MATERIAL PROVIDED:
=== Section Start ===

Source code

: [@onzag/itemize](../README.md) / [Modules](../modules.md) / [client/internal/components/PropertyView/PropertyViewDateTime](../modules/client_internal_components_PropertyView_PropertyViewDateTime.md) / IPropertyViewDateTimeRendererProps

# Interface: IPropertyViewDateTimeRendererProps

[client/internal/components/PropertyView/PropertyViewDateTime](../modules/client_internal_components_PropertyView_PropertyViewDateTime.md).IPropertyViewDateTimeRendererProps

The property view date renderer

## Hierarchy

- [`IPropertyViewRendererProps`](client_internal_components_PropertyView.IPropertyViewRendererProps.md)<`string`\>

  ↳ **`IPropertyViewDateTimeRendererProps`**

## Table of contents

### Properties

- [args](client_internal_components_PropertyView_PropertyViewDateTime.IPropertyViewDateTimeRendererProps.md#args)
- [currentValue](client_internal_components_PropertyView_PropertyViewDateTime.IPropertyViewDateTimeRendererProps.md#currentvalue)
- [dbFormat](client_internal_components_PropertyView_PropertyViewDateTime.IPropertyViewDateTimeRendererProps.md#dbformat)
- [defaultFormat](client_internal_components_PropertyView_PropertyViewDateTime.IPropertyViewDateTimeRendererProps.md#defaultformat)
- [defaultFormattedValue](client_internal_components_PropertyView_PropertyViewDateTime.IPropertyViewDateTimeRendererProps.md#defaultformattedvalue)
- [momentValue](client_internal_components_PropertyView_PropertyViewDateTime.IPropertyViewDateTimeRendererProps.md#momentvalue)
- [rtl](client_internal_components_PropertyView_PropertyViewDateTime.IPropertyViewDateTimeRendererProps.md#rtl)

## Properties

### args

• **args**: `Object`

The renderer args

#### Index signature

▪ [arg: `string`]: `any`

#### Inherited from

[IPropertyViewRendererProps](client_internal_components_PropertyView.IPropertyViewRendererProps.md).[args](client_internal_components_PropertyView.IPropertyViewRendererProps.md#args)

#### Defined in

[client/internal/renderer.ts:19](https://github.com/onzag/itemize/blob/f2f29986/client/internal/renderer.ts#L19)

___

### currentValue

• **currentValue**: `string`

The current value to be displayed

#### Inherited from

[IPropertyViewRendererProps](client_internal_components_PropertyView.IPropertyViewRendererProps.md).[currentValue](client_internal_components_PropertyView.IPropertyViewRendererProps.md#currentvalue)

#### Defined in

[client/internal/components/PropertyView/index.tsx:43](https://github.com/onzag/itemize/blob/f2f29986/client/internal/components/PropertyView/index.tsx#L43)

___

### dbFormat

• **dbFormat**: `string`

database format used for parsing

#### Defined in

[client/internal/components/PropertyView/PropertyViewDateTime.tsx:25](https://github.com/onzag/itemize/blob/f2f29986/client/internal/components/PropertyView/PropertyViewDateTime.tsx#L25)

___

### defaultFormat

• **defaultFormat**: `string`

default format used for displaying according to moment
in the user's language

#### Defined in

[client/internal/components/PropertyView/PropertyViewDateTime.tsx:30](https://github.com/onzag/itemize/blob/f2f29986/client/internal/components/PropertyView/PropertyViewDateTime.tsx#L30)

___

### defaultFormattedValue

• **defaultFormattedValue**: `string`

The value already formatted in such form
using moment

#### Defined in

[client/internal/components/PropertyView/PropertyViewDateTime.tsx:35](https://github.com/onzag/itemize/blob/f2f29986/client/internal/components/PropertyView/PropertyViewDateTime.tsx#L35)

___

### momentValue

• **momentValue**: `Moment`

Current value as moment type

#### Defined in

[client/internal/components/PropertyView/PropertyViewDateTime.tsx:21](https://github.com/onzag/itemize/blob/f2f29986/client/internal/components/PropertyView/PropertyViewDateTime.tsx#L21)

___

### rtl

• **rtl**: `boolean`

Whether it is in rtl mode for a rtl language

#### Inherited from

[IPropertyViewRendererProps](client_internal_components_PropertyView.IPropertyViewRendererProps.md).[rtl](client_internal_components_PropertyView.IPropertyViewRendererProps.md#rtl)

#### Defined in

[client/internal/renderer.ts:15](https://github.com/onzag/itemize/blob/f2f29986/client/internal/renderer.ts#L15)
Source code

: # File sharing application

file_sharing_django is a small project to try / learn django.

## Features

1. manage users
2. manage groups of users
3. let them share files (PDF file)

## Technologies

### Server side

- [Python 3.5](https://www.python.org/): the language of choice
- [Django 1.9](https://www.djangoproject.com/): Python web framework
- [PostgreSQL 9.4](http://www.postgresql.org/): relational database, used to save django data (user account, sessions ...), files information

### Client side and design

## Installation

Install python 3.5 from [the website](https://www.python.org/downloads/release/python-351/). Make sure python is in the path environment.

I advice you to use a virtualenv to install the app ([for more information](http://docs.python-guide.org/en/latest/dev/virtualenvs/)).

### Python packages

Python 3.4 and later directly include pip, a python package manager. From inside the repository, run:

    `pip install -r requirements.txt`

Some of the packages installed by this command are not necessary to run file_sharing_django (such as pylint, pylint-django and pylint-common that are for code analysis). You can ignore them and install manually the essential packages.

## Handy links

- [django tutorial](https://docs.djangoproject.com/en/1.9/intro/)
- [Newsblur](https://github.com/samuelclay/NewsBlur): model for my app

=== Section End ===
=== Section Start ===

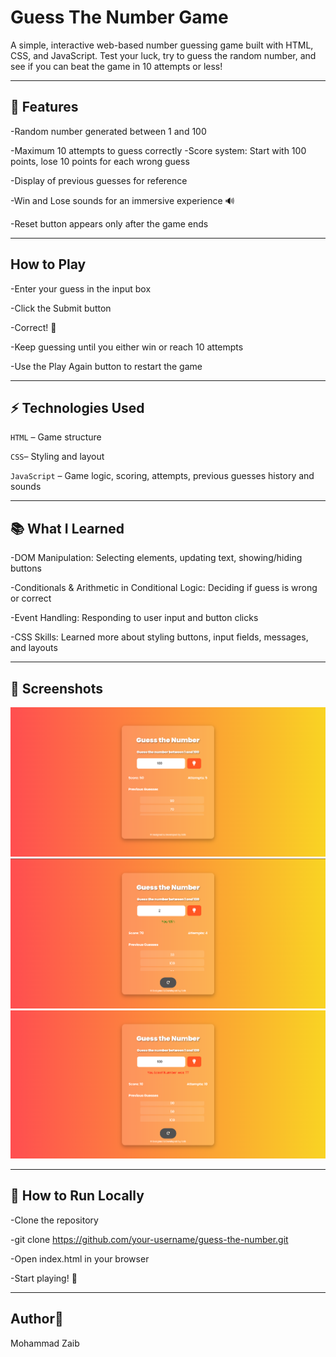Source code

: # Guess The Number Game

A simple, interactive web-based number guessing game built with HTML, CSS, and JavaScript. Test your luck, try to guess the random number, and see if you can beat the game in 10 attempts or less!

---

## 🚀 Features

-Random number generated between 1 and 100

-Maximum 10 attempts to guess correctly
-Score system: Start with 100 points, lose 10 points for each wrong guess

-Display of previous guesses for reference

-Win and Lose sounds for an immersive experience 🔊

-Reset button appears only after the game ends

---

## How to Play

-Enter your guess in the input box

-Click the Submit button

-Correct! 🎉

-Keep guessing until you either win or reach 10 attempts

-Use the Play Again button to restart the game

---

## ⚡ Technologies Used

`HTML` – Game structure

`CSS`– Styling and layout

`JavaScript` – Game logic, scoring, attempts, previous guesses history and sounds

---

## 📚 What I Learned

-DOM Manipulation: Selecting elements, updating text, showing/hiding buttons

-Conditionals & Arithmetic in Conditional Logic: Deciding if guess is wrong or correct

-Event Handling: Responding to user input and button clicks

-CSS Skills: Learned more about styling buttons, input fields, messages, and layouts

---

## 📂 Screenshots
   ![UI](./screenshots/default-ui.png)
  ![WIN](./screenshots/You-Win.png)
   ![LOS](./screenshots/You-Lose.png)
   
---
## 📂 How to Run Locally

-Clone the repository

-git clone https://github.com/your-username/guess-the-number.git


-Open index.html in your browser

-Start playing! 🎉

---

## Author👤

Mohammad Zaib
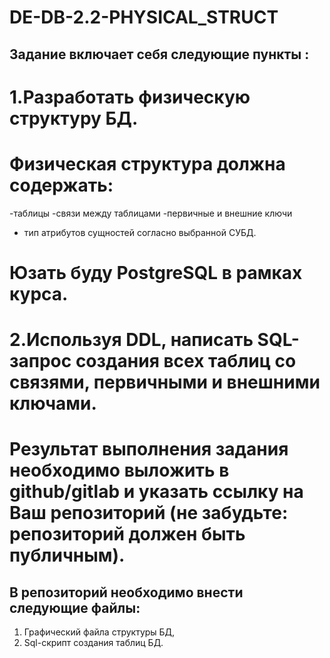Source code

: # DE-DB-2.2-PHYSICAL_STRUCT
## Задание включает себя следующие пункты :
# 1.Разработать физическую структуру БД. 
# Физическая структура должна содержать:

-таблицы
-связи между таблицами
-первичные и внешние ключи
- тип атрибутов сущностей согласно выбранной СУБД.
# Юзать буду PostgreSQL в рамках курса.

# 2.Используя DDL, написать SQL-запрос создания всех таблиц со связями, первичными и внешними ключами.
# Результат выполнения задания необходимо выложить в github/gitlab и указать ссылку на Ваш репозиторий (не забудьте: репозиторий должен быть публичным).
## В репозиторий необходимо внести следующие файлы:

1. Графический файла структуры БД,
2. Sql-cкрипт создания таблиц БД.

=== Section End ===

WHAT YOU ARE ASKED TO DO:
Count the lines in the records that contain the word "more", and give only that number.

SOLUTION TO THIS TASK:
2